Lieutenant Colonel James H. Willbanks, who served in Vietnam and was a professor of military history at the United States Army Command and General Staff College, said of Trưởng:

A humble man, Truong was an unselfish individual devoted to his profession. He was fiercely loyal to his subordinates, and was known for taking care of his soldiers, often flying through heavy fire to stand with them in the rain and mud during enemy attacks. He treated everyone the same and did not play favorites.
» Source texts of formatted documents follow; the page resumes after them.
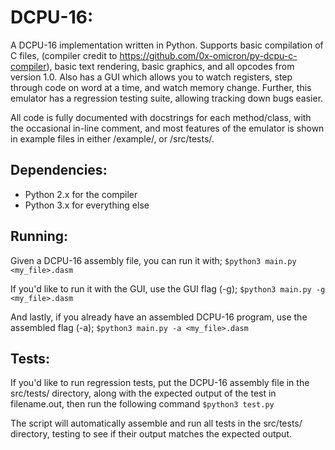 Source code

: DCPU-16:
=======
A DCPU-16 implementation written in Python. Supports basic compilation of C files, (compiler credit to https://github.com/0x-omicron/py-dcpu-c-compiler), basic text rendering, basic graphics, and all opcodes from version 1.0. Also has a GUI which allows you to watch registers, step through code on word at a time, and watch memory change. Further, this emulator has a regression testing suite, allowing tracking down bugs easier. 

All code is fully documented with docstrings for each method/class, with the occasional in-line comment, and most features of the emulator is shown in example files in either /example/, or /src/tests/.


Dependencies:
-------------
* Python 2.x for the compiler
* Python 3.x for everything else

Running:
--------
Given a DCPU-16 assembly file, you can run it with;
```$python3 main.py <my_file>.dasm```

If you'd like to run it with the GUI, use the GUI flag (-g);
```$python3 main.py -g <my_file>.dasm```

And lastly, if you already have an assembled DCPU-16 program, use the assembled flag (-a);
```$python3 main.py -a <my_file>.dasm```

Tests:
------
If you'd like to run regression tests, put the DCPU-16 assembly file in the src/tests/ directory, along with the expected output of the test in filename.out, then run the following command
```$python3 test.py ```

The script will automatically assemble and run all tests in the src/tests/ directory, testing to see if their output matches the expected output.



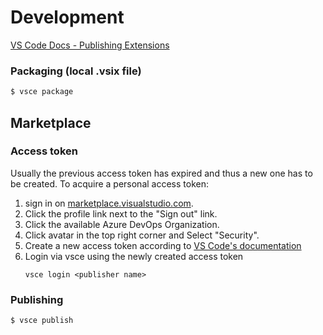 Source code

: # Development

[VS Code Docs - Publishing Extensions](https://code.visualstudio.com/docs/extensions/publish-extension)
### Packaging (local .vsix file)
```bash
$ vsce package
```

## Marketplace

### Access token

Usually the previous access token has expired and thus a new one has to be created.
To acquire a personal access token:
1. sign in on [marketplace.visualstudio.com](https://marketplace.visualstudio.com). 
1. Click the profile link next to the "Sign out" link.
1. Click the available Azure DevOps Organization.
1. Click avatar in the top right corner and Select "Security".
1. Create a new access token according to [VS Code's documentation](https://code.visualstudio.com/api/working-with-extensions/publishing-extension#get-a-personal-access-token)
1. Login via vsce using the newly created access token
    ```
    vsce login <publisher name>
    ```

### Publishing

```bash
$ vsce publish
``` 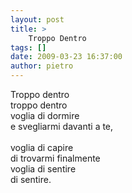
 ```yaml
---
layout: post
title: >
    Troppo Dentro
tags: []
date: 2009-03-23 16:37:00
author: pietro
---
```

Troppo dentro<br/>troppo dentro<br/>voglia di dormire<br/>e svegliarmi davanti a te,<br/><br/>voglia di capire<br/>di trovarmi finalmente<br/>voglia di sentire<br/>di sentire.
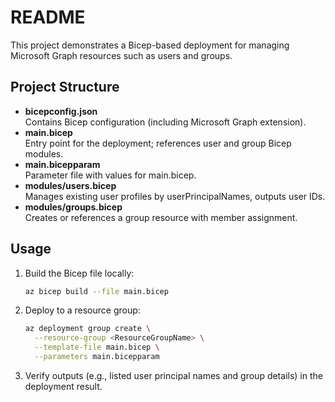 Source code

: # README

This project demonstrates a Bicep-based deployment for managing Microsoft Graph resources such as users and groups.

## Project Structure

- **bicepconfig.json**  
  Contains Bicep configuration (including Microsoft Graph extension).
- **main.bicep**  
  Entry point for the deployment; references user and group Bicep modules.
- **main.bicepparam**  
  Parameter file with values for main.bicep.
- **modules/users.bicep**  
  Manages existing user profiles by userPrincipalNames, outputs user IDs.
- **modules/groups.bicep**  
  Creates or references a group resource with member assignment.

## Usage

1. Build the Bicep file locally:
   ```bash
   az bicep build --file main.bicep
   ```
2. Deploy to a resource group:
   ```bash
   az deployment group create \
     --resource-group <ResourceGroupName> \
     --template-file main.bicep \
     --parameters main.bicepparam
   ```
3. Verify outputs (e.g., listed user principal names and group details) in the deployment result.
Unlike some South Vietnamese generals who had grown rich as they ascended the ranks, Trưởng was regarded as being completely incorruptible and lived a "spartan and ascetic" life. According to Lieutenant General Cushman, Trưởng did not own a suit, and by the time he was appointed to command IV Corps, his wife tended to pigs, which were kept behind his basic living quarters in the headquarters at Cần Thơ. Cushman added that Trưởng was always looking for means to raise his soldiers' material and family lives. Trưởng did not tolerate favoritism. He once received a request to transfer his nephew from the front line to a desk job; he refused and the nephew later was killed in action. General Bruce Palmer Jr., said Trưởng "deserved a better fate" than the mauling of his soldiers amid Thiệu's confused orders and the collapse of South Vietnam.